Anand's retail Radeon 9500 Pro review - much faster!!!....

Thinking back to what Carmack said several months ago...

Should anybody ever doubt what he has to say? I mean, is there any need to go through his .plan's with a fine tooth comb?

When the dude says that nVidia is 1/2 generation behind ATI...just take it at face value. He clearly knows full well what's happening behind the scenes, and it should be left "as is" without any debate.

ATI has done what nVidia has never been able to do. That is, bring out your new tech. ahead of the next generation API's, to include the budget product line. By the time DX9 has been officially released, ATI will have had their high-end cards out for darn near 3-5 months (depending on exactly when DX9 is released), and the mid-range for probably 1-2. nVidia has never been that far ahead of the curve, so to speak.

It shall be interesting to see how the FX turns out, in terms of performance. If it's unable to significantly position itself over the 9700, you could darn near say that this release turned out to be a very large failure.
 
I'm quite impressed with the performance of the 9500 PRO. With so much less bandwidth than the 9700, I thought performance would really suffer more (as it seemed in the initial 9500 PRO previews).

I'm also surprised at the cost ATI is able to produce them at. It's still a ~100M transistor chip, after all, and rightly so due to the DX9 support. I guess their board design is much cheaper than the Ti4600, not to mention the slower and cheaper Hynix memory.
 
Do you think that the 9700's 256-bit bus is not working as efficiently as it could be?
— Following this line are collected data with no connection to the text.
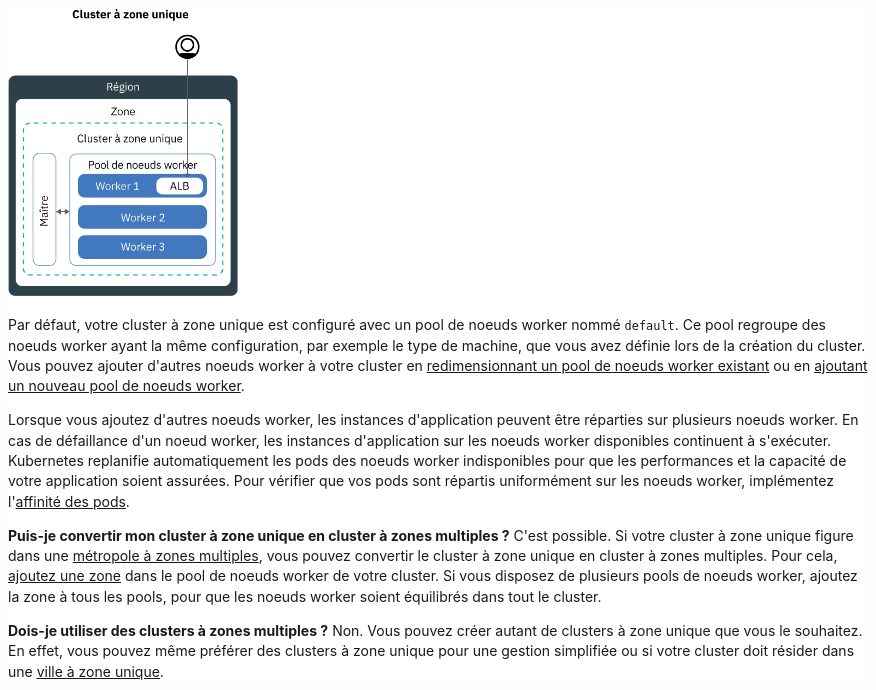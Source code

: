<img src="images/cs_cluster_singlezone.png" alt="Haute disponibilité pour les clusters situés dans une zone unique" width="230" style="width:230px; border-style: none"/>

Par défaut, votre cluster à zone unique est configuré avec un pool de noeuds worker nommé `default`. Ce pool regroupe des noeuds worker ayant la même configuration, par exemple le type de machine, que vous avez définie lors de la création du cluster. Vous pouvez ajouter d'autres noeuds worker à votre cluster en [redimensionnant un pool de noeuds worker existant](#resize_pool) ou en [ajoutant un nouveau pool de noeuds worker](#add_pool). 

Lorsque vous ajoutez d'autres noeuds worker, les instances d'application peuvent être réparties sur plusieurs noeuds worker. En cas de défaillance d'un noeud worker, les instances d'application sur les noeuds worker disponibles continuent à s'exécuter. Kubernetes replanifie automatiquement les pods des noeuds worker indisponibles pour que les performances et la capacité de votre application soient assurées. Pour vérifier que vos pods sont répartis uniformément sur les noeuds worker, implémentez l'[affinité des pods](https://kubernetes.io/docs/concepts/configuration/assign-pod-node/#inter-pod-affinity-and-anti-affinity-beta-feature).

**Puis-je convertir mon cluster à zone unique en cluster à zones multiples ?**
C'est possible. Si votre cluster à zone unique figure dans une [métropole à zones multiples](cs_regions.html#zones), vous pouvez convertir le cluster à zone unique en cluster à zones multiples. Pour cela, [ajoutez une zone](#add_zone) dans le pool de noeuds worker de votre cluster. Si vous disposez de plusieurs pools de noeuds worker, ajoutez la zone à tous les pools, pour que les noeuds worker soient équilibrés dans tout le cluster.

**Dois-je utiliser des clusters à zones multiples ?**
Non. Vous pouvez créer autant de clusters à zone unique que vous le souhaitez. En effet, vous pouvez même préférer des clusters à zone unique pour une gestion simplifiée ou si votre cluster doit résider dans une [ville à zone unique](cs_regions.html#zones).
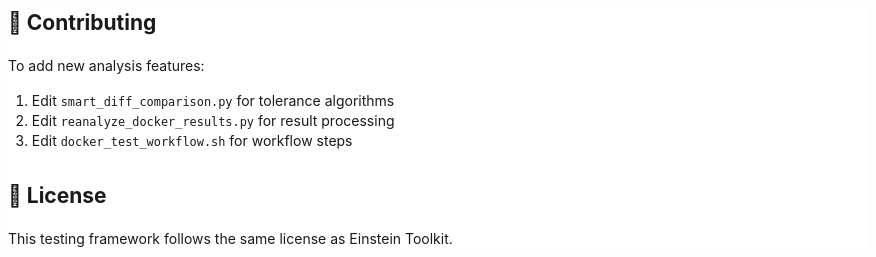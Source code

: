## 👥 **Contributing**

To add new analysis features:
1. Edit `smart_diff_comparison.py` for tolerance algorithms
2. Edit `reanalyze_docker_results.py` for result processing
3. Edit `docker_test_workflow.sh` for workflow steps

## 📜 **License**

This testing framework follows the same license as Einstein Toolkit.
I would have definately expected the 9500 PRO antialiasing scores to scale worse than the 9700 as you increase the number of samples, but it not the case:

http://www.tech-report.com/reviews/2002q4/radeon-9500pro/index.x?pg=12

The same this is found in Wavey's reviews (similar performance hit when neither card is CPU limited). Obvioiusly ATI's colour compression is quite effective, as the 9500 PRO really slaughters the Ti4600 in AA most of the time, but I figured at higher sampling levels there would still be a marked difference between the 9500 PRO and the 9700.

Hmm...
 
It's also possible that the 256bit bus is "overkill" for the 9700Pro in that it's not being saturated, and maybe the results show up the way they do.
 
Mintmaster said:
I'm quite impressed with the performance of the 9500 PRO. With so much less bandwidth than the 9700, I thought performance would really suffer more (as it seemed in the initial 9500 PRO previews).

This reminds me of a comparison that I believe Dave Wavey made a while back (please correct me if I'm wrong, Dave). Shouldn't the NV30 be ~ twice the speed of the 9500 pro? After all it's twice the clock speed (approx) twice the memory speed, same number of pixel pipes & same 128 bit wide memory buss.
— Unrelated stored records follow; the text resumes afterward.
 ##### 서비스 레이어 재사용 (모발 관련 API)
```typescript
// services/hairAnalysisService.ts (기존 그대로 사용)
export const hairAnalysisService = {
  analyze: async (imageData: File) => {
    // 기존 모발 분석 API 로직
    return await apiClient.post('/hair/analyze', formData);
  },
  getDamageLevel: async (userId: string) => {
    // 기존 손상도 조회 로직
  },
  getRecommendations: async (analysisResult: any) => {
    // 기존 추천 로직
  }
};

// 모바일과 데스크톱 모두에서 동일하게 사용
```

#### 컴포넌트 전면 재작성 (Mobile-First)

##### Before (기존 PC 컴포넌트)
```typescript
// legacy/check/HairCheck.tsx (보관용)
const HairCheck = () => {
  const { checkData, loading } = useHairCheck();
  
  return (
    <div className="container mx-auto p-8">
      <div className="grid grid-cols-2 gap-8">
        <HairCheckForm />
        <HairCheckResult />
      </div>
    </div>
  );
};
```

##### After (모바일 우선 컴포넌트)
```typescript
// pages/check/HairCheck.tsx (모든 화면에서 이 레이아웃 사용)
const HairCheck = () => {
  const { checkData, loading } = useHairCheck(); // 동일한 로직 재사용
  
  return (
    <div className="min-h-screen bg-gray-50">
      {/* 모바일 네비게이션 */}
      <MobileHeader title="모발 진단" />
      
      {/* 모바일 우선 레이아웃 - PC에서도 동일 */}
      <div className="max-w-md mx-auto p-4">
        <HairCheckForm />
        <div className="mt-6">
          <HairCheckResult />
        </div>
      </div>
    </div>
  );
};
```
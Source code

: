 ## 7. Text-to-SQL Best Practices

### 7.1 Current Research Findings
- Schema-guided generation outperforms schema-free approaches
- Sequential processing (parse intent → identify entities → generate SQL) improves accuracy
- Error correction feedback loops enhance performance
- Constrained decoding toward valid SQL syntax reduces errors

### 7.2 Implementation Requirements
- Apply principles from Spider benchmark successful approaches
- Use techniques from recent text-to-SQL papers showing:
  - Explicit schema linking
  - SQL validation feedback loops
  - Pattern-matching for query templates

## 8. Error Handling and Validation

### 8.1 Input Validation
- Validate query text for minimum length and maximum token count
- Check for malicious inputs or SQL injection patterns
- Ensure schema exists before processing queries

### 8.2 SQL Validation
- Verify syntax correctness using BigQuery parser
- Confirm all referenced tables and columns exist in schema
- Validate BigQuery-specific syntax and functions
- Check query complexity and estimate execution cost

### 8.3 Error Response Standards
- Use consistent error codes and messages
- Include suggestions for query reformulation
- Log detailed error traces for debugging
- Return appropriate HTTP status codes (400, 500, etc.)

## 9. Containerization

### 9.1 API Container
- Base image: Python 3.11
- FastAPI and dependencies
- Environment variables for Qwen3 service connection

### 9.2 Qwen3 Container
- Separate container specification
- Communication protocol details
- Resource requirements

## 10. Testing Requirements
Of course it's assumed we're talking non-CPU limiting conditions.

Conversely, the NV30 and the 9500-pro would be two very good cards to compare clock-for-clock to see how the actual efficiencies of the two architectures match up.
 
Contrast 9500 PRO's results with both the plain 9500 and 9700 PRO and I think its clear to see that and 8x1 with 256-bit bus, or 4x1 with 128-bit isn't getting the best out of the bandwidth.

Obviously this isn't the case where FSAA is concerned, and thats where the real gains are to be had on current titles for the high end boards.
 
Still, the good results of the 9500 Pro with only 128-bit bus, does point to the GFFX being at least competitive to the 9700 Pro (down to its high clock speed, as both the R300 and NV30 appear to have similar bandwidth saving tech).
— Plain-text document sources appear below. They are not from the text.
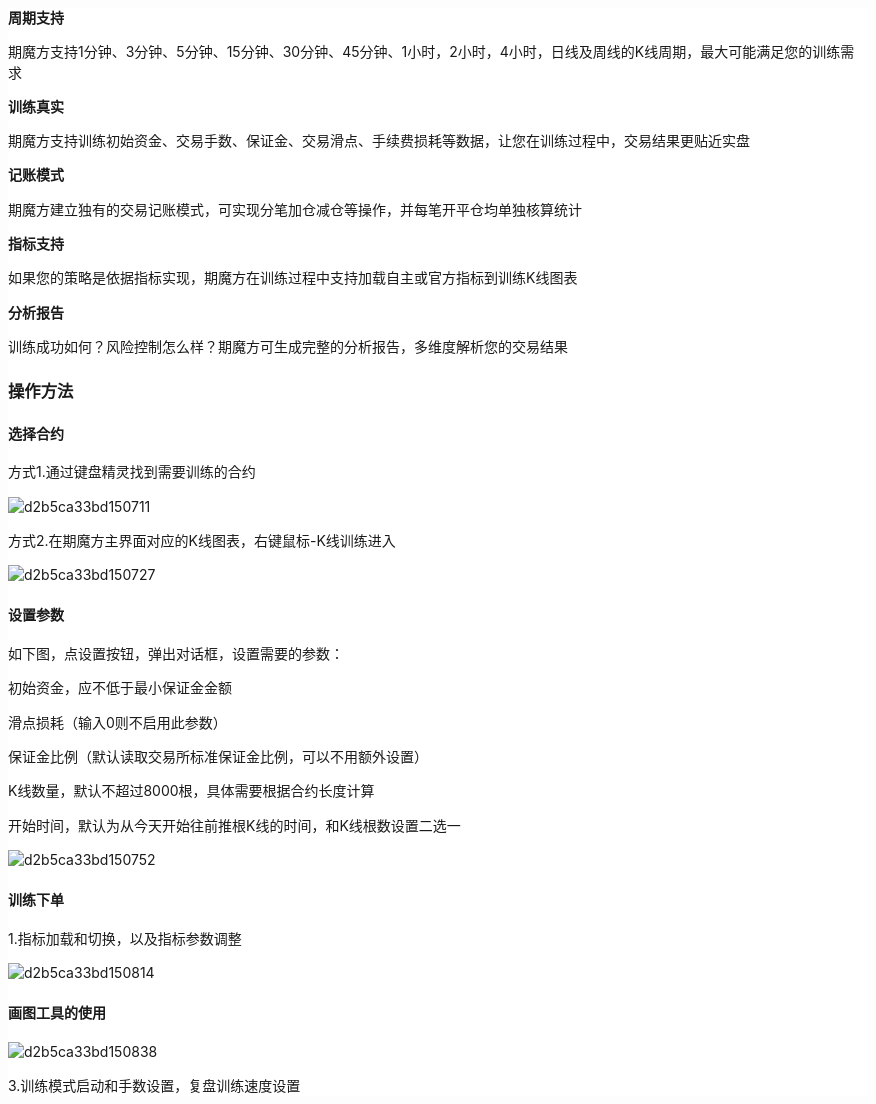 **周期支持**

期魔方支持1分钟、3分钟、5分钟、15分钟、30分钟、45分钟、1小时，2小时，4小时，日线及周线的K线周期，最大可能满足您的训练需求

**训练真实**

期魔方支持训练初始资金、交易手数、保证金、交易滑点、手续费损耗等数据，让您在训练过程中，交易结果更贴近实盘

**记账模式**

期魔方建立独有的交易记账模式，可实现分笔加仓减仓等操作，并每笔开平仓均单独核算统计

**指标支持**

如果您的策略是依据指标实现，期魔方在训练过程中支持加载自主或官方指标到训练K线图表

**分析报告**

训练成功如何？风险控制怎么样？期魔方可生成完整的分析报告，多维度解析您的交易结果

### 操作方法

#### **选择合约**

方式1.通过键盘精灵找到需要训练的合约

![d2b5ca33bd150711](https://academy.qmfquant.com/wp-content/uploads/2023/08/d2b5ca33bd150711.png)

方式2.在期魔方主界面对应的K线图表，右键鼠标-K线训练进入

![d2b5ca33bd150727](https://academy.qmfquant.com/wp-content/uploads/2023/08/d2b5ca33bd150727.png)

#### **设置参数**

如下图，点设置按钮，弹出对话框，设置需要的参数：

初始资金，应不低于最小保证金金额

滑点损耗（输入0则不启用此参数）

保证金比例（默认读取交易所标准保证金比例，可以不用额外设置）

K线数量，默认不超过8000根，具体需要根据合约长度计算

开始时间，默认为从今天开始往前推根K线的时间，和K线根数设置二选一

![d2b5ca33bd150752](https://academy.qmfquant.com/wp-content/uploads/2023/08/d2b5ca33bd150752.png)

#### **训练下单**

1.指标加载和切换，以及指标参数调整

![d2b5ca33bd150814](https://academy.qmfquant.com/wp-content/uploads/2023/08/d2b5ca33bd150814.png)

#### **画图工具的使用**

![d2b5ca33bd150838](https://academy.qmfquant.com/wp-content/uploads/2023/08/d2b5ca33bd150838.png)

3.训练模式启动和手数设置，复盘训练速度设置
What would be even more interesting is to find out the performance gains that the 9500 Pro gets when overclocked. This should show how much 'room' there is left in a 128-bit bus design, with 8 pipes.
 
High resolution gaming i.e 1600 x 1200 with 4X AA and 16 X Ansiotropic would show the benefit of a 256 bit bus bigtime.

Intel Pentium4 2.53GHz used in both tests by Wavey..

Radeon 9700 Pro


010.gif



Radeon 9500 Pro

image013.gif


9700 Pro is getting 100 fps in Serious Sam @ 1600 x x1200 4X FSAA and AF..while the 9500 is getting 60 (still damn good) for a low cost DX9 card :p ...yet shows what the memory bandwidth is able to do.
 
The way R300s performance scales with bandwidth is interesting; I wonder what's causing it. Is it due to inefficiency of 256 bit bus? Or is 9700 Pro becoming fillrate limited, thus unable to take advantage of some of the bandwidth?

BTW, is 128 bit bus on 9500 Pro 2x64 or 4x32?
 
Geeforcer said:
The way R300s performance scales with bandwidth is interesting; I wonder what's causing it. Is it due to inefficiency of 256 bit bus? Or is 9700 Pro becoming fillrate limited, thus unable to take advantage of some of the bandwidth?

It's likely the second one.
(That's one of the reasons everyone expected the NV30 to be 8x2.)

BTW, is 128 bit bus on 9500 Pro 2x64 or 4x32?

2x64
 
It should be relatively easy to test by overclocking the chip alone and plotting the performance against frequency.
 
alexsok said:
R9500 is an exellent product, there is simply no doubt about that!
I mean, think of it for a sec, DX9 hasn't even been released yet, and mainstream (<200$) cards are already on the market! I really hope NVIDIA will catch up to ATI here soon enough and bring a similarly perfoming card to the market, so the developers could focus on DX9 class hardware immediately! Add to that the significance of HLSL's and I can only hope developers would follow the path laid down for them!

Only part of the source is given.